Les deux Corées, derniers états nationalistes et identitaires
Au sortir de la guerre, la République de Corée du Sud, dont le PIB est alors comparable à celui de Haïti et dont la capitale Séoul n’est qu’à 60 km de la frontière de la RPDC (République populaire démocratique de Corée), entame un développement économique spectaculaire, porté par de puissantes réformes internes menées par un État fort, des investissements massifs venus des États-Unis puis du Japon, soutenues par la puissance des conglomérats, les chaebols, et permises par une discipline sociale toute confucéenne. Aussi le pays s’est-il hissé en quelques décennies à la 11e place mondiale même si le développement économique a tardé à se traduire par une démocratisation. Celle-ci est effective depuis 1987 mais toujours fragile car la « menace du Nord » a longtemps légitimité le maintien d’un pouvoir fort. Les Coréens du Sud ont aussi construit une forte consanguinité entre élite politique et économique qui a favorisé un haut degré de corruption (c’est l’affaire en 2017 qui a conduit à la condamnation de l’héritier de Samsung et à la destitution de Park Geun-hye).
Au Nord, Kim II-sung placé par l’Armée rouge a fondé un régime, certes inspiré du modèle soviétique stalinien, mais plus solidement ancré dans la glorification d’une identité coréenne et dans la mémoire de la résistance au Japon. Il construisit son régime sur l’idéologie « néo-fasciste » des partisans, ces soldats de la résistance ayant combattu avec lui l’armée nipponne en Mandchourie dans les années 1930 et qui avaient été forcés de se replier en Sibérie dans les années 1940 les érigeant en modèles de courage, de volonté et d’abnégation pour la nation toute entière. De fait, la grande famine des années 1990, qui a, selon les estimations, emporté plus d’1 million de personnes, a été présentée comme une nouvelle « marche forcée », les victimes devenant les dignes descendants des héros fondateurs de la patrie. Cette conception de l’État est construite autour de l’idéologie du juche, à la fois rêve d’indépendance et d’autosuffisance qui instaure une « voie coréenne vers le socialisme » pour faire de la nation et non du prolétariat le sujet et le moteur de l’histoire. La mise en œuvre de ce « national-socialisme » coréen passe dès lors par le non-alignement systématique (ni sur l’URSS, ni sur la Chine), l’autarcie, le maintien d’un système de terreur concentrationnaire et le culte exacerbé du chef et désormais d’une lignée : celle des Kim. À la mort de Kim II-sung en 1994 lui succède ainsi son fils, Kim Jong-il. Depuis 2011, c’est son propre fils, Kim Jong-un, qui incarne la nation en tant que chef suprême et fait régner la terreur à coup de purges jusque dans sa propre famille.

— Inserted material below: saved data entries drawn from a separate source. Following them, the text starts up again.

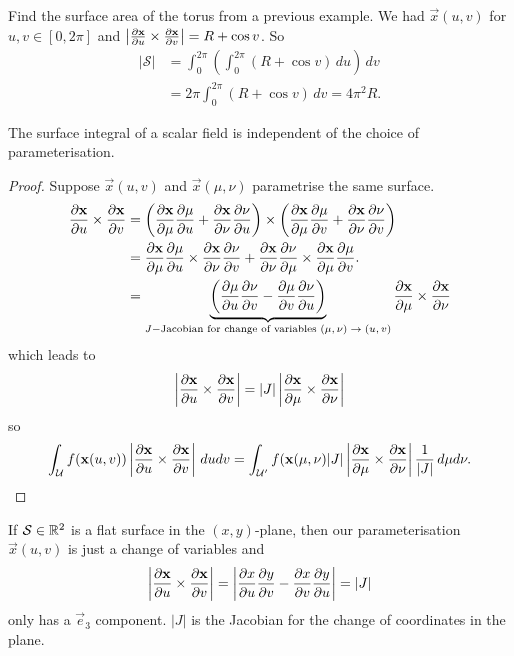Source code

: \documentclass[10pt, a4paper]{article}
\begin{document}
\begin{example}
    Find the surface area of the torus from a previous example.
    We had $\vec{x}(u, v)$ for $u, v \in [0, 2\pi]$ and $\left|\pd[\vec{x}]{u} \times \pd[\vec{x}]{v}\right| = R + \cos{v}$.
    So
    \begin{align*}
        |\mathcal{S}| &= \int_{0}^{2\pi}\left(\int_{0}^{2\pi}(R + \cos{v})\,du\right)\,dv \\
        &= 2\pi\int_{0}^{2\pi}(R + \cos{v})\,dv = 4\pi ^ 2R.
    \end{align*}
\end{example}

\begin{proposition}
    The surface integral of a scalar field is independent of the choice of parameterisation.

    \begin{proof}
        Suppose $\vec{x}(u, v)$ and $\vec{x}(\mu, \nu)$ parametrise the same surface.
        \begin{align*}
            \pd[\vec{x}]{u} \times \pd[\vec{x}]{v} &= \left(\pd[\vec{x}]{\mu}\pd[\mu]{u} + \pd[\vec{x}]{\nu}\pd[\nu]{u}\right) \times \left(\pd[\vec{x}]{\mu}\pd[\mu]{v} + \pd[\vec{x}]{\nu}\pd[\nu]{v}\right) \\
            &= \pd[\vec{x}]{\mu}\pd[\mu]{u} \times \pd[\vec{x}]{\nu}\pd[\nu]{v} + \pd[\vec{x}]{\nu}\pd[\nu]{\mu} \times \pd[\vec{x}]{\mu}\pd[\mu]{v}. \\
            &= \underbrace{\left(\pd[\mu]{u}\pd[\nu]{v} - \pd[\mu]{v}\pd[\nu]{u}\right)}_{J - \text{Jacobian for change of variables $(\mu, \nu) \to (u, v)$}}\pd[\vec{x}]{\mu} \times \pd[\vec{x}]{\nu}
        \end{align*}
        which leads to
        \[
        \left|\pd[\vec{x}]{u} \times \pd[\vec{x}]{v}\right| = |J|\left|\pd[\vec{x}]{\mu} \times \pd[\vec{x}]{\nu}\right|
        \]
        so
        \[
        \int_{\mathcal{U}}f(\vec{x}(u, v))\left|\pd[\vec{x}]{u} \times \pd[\vec{x}]{v}\right|\,dudv = \int_{\mathcal{U}'}f(\vec{x}(\mu, \nu)|J|\left|\pd[\vec{x}]{\mu} \times \pd[\vec{x}]{\nu}\right|\frac{1}{|J|}\,d\mu d\nu.
        \]
    \end{proof}
\end{proposition}

\begin{remark}
    If $\mathcal{S} \in \R ^ 2$ is a flat surface in the $(x, y)$-plane,
    then our parameterisation $\vec{x}(u, v)$ is just a change of variables and
    \[
    \left|\pd[\vec{x}]{u} \times \pd[\vec{x}]{v}\right| = \left|\pd[x]{u}\pd[y]{v} - \pd[x]{v}\pd[y]{u}\right| = |J|
    \]
    only has a $\vec{e}_3$ component.
    $|J|$ is the Jacobian for the change of coordinates in the plane.
\end{remark}
\end{document}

L’historique du dialogue inter-coréen
Les deux Corée ont, de manière régulière, toujours tenté de dialoguer. Dès 1972, elles signent un accord de réconciliation, de non-agression et de coopération. Puis, elles entament un dialogue plus soutenu à la fin de la Guerre froide sous l’impulsion du président sud-coréen Roh Tae Woo (1987-1992), ce qui permet en 1991 l’entrée des deux pays à l’ONU. Mais c’est surtout sous le mandat de Kim Dae Jung (1997-2002) que se déploie la Sunshine Policy qui aboutit au sommet inter-coréen de l’été 2000 à Pyongyang annonçant la mise en œuvre d’une réunification coréenne, mais dans un délai non précisé, puis l’ouverture de relations économiques qui se concrétisent par l’exploitation conjointe du site touristique des monts Kumgang et l’ouverture en 2002 de la zone industrielle commune de Kaesong (fermée en 2016). Mais le dialogue nord-coréen ne survit pas à l’échec des pourparlers à six États (Corée du Nord, Corée de Sud, États-Unis, Japon, Russie et Chine) débutés en 2003 pour résoudre les questions de sécurité posées par le programme nucléaire nord-coréen et à la reprise des tensions entre les deux États autour de leurs frontières maritimes (torpillage par l’armée nord-coréenne d’une corvette de la République de Corée en mars 2010). Il est rompu en 2013 mais conservé par des tractations secrètes suivant les hauts et les bas des incidents sur la frontière mais surtout des tirs de missiles nord-coréens, véritables pions d’échecs et objets de calculs stratégiques de la Corée avec Washington mais en réalité sous le couvert intermédiaire de la Chine que les États-Unis encerclent petit à petit depuis la fin des années 80.
La Corée du Sud a repris le dialogue depuis l’automne 2017. Elle le fait par pacifisme et dans la volonté d’aboutir à long terme à une réunification des deux Corée qu’en réalité personne pour l’instant dans la région ne souhaite vraiment pour des raisons économiques aussi bien que géopolitiques (trop grandes disparités et problèmes futurs d’un exode de population à gérer).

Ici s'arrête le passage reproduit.